Unlike other interventions, it targets not just the immediate custodians of that 'culture' (FGM practitioners themselves), but also other stakeholders, including FGM victims, the local administration, elected officials, human rights activists, medical doctors and traditional leaders.
Using a composed and knowledgeable cast, from the outset the film plunges us into a seemingly disturbing divide between modernity and tradition, but this soon melts down to a struggle between diehard traditionalists and neo-traditionalists.
Through this approach, the film succeeds to dissipate the obstinate reluctance of FGM practitioners who voluntarily discard their frightening array of hatchets because they find themselves squeezed between tradition and posterity.

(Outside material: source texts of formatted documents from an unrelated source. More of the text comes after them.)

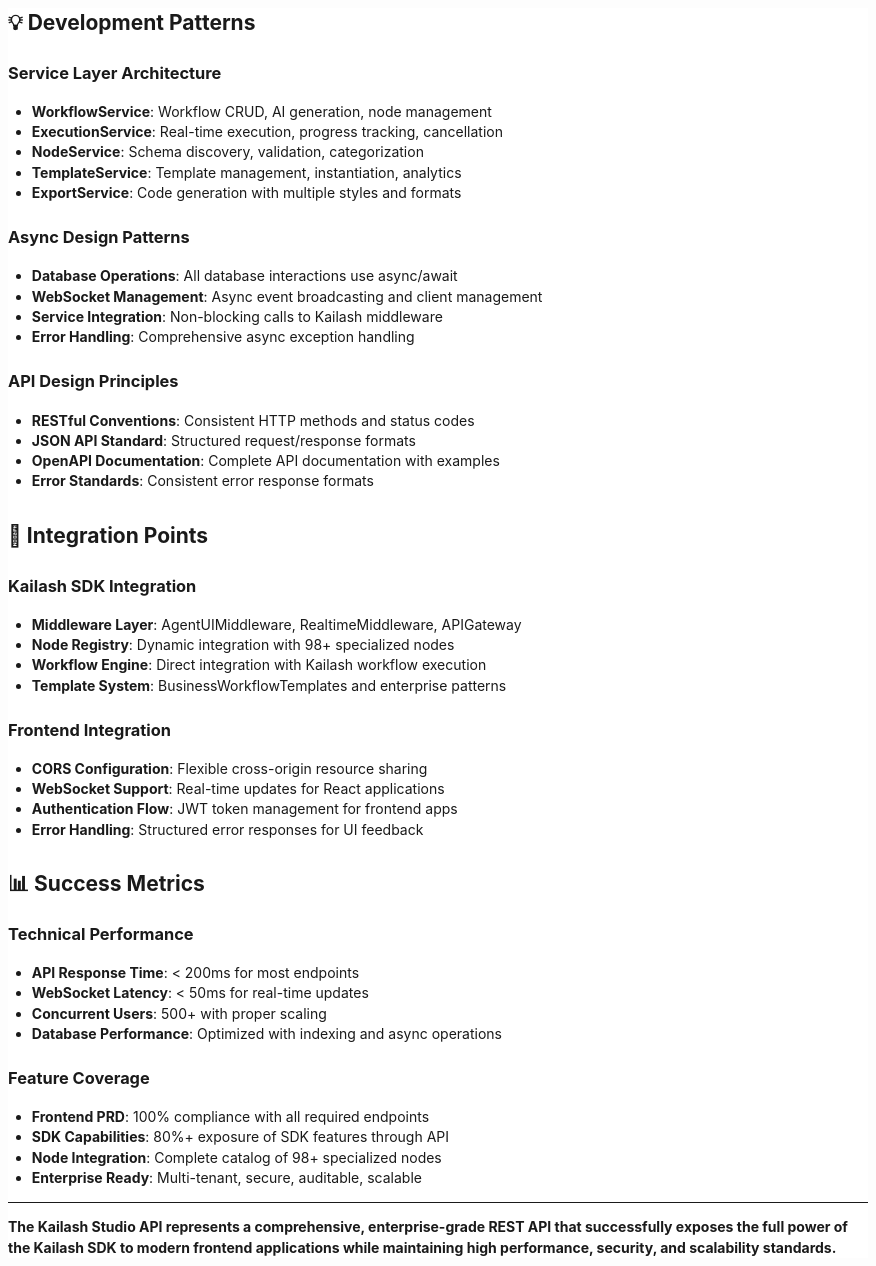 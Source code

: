 ## 💡 Development Patterns

### **Service Layer Architecture**
- **WorkflowService**: Workflow CRUD, AI generation, node management
- **ExecutionService**: Real-time execution, progress tracking, cancellation
- **NodeService**: Schema discovery, validation, categorization
- **TemplateService**: Template management, instantiation, analytics
- **ExportService**: Code generation with multiple styles and formats

### **Async Design Patterns**
- **Database Operations**: All database interactions use async/await
- **WebSocket Management**: Async event broadcasting and client management
- **Service Integration**: Non-blocking calls to Kailash middleware
- **Error Handling**: Comprehensive async exception handling

### **API Design Principles**
- **RESTful Conventions**: Consistent HTTP methods and status codes
- **JSON API Standard**: Structured request/response formats
- **OpenAPI Documentation**: Complete API documentation with examples
- **Error Standards**: Consistent error response formats

## 🔗 Integration Points

### **Kailash SDK Integration**
- **Middleware Layer**: AgentUIMiddleware, RealtimeMiddleware, APIGateway
- **Node Registry**: Dynamic integration with 98+ specialized nodes
- **Workflow Engine**: Direct integration with Kailash workflow execution
- **Template System**: BusinessWorkflowTemplates and enterprise patterns

### **Frontend Integration**
- **CORS Configuration**: Flexible cross-origin resource sharing
- **WebSocket Support**: Real-time updates for React applications
- **Authentication Flow**: JWT token management for frontend apps
- **Error Handling**: Structured error responses for UI feedback

## 📊 Success Metrics

### **Technical Performance**
- **API Response Time**: < 200ms for most endpoints
- **WebSocket Latency**: < 50ms for real-time updates
- **Concurrent Users**: 500+ with proper scaling
- **Database Performance**: Optimized with indexing and async operations

### **Feature Coverage**
- **Frontend PRD**: 100% compliance with all required endpoints
- **SDK Capabilities**: 80%+ exposure of SDK features through API
- **Node Integration**: Complete catalog of 98+ specialized nodes
- **Enterprise Ready**: Multi-tenant, secure, auditable, scalable

---

**The Kailash Studio API represents a comprehensive, enterprise-grade REST API that successfully exposes the full power of the Kailash SDK to modern frontend applications while maintaining high performance, security, and scalability standards.**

Posterity because, as one of the characters points out, in trying so dutifully to initiate girls into womanhood, the FGM practitioners of fictional Yoba are actually destroying the very source of the womanhood of these young girls.
In the end a win-win situation is created through reason, compromise and the recognition that the persistence and tangential spread of this practice can be partly attributed to societal stigmas, ignorance and especially poverty and deprivation.
Written to appeal both to the reason and emotions of viewers, Nkuma is a balanced rendition of a complicated, often sentimental issue. The film outlines the difficulties inherent in mobilising communities for behavioural change and posits for alternative and innovative methods to resolve community conflicts.
This explains why it approaches Female Genital Mutilation from a developmental perspective, advocating for a soft platform of multi-stakeholder participation in finding solutions to inter and intra community problems.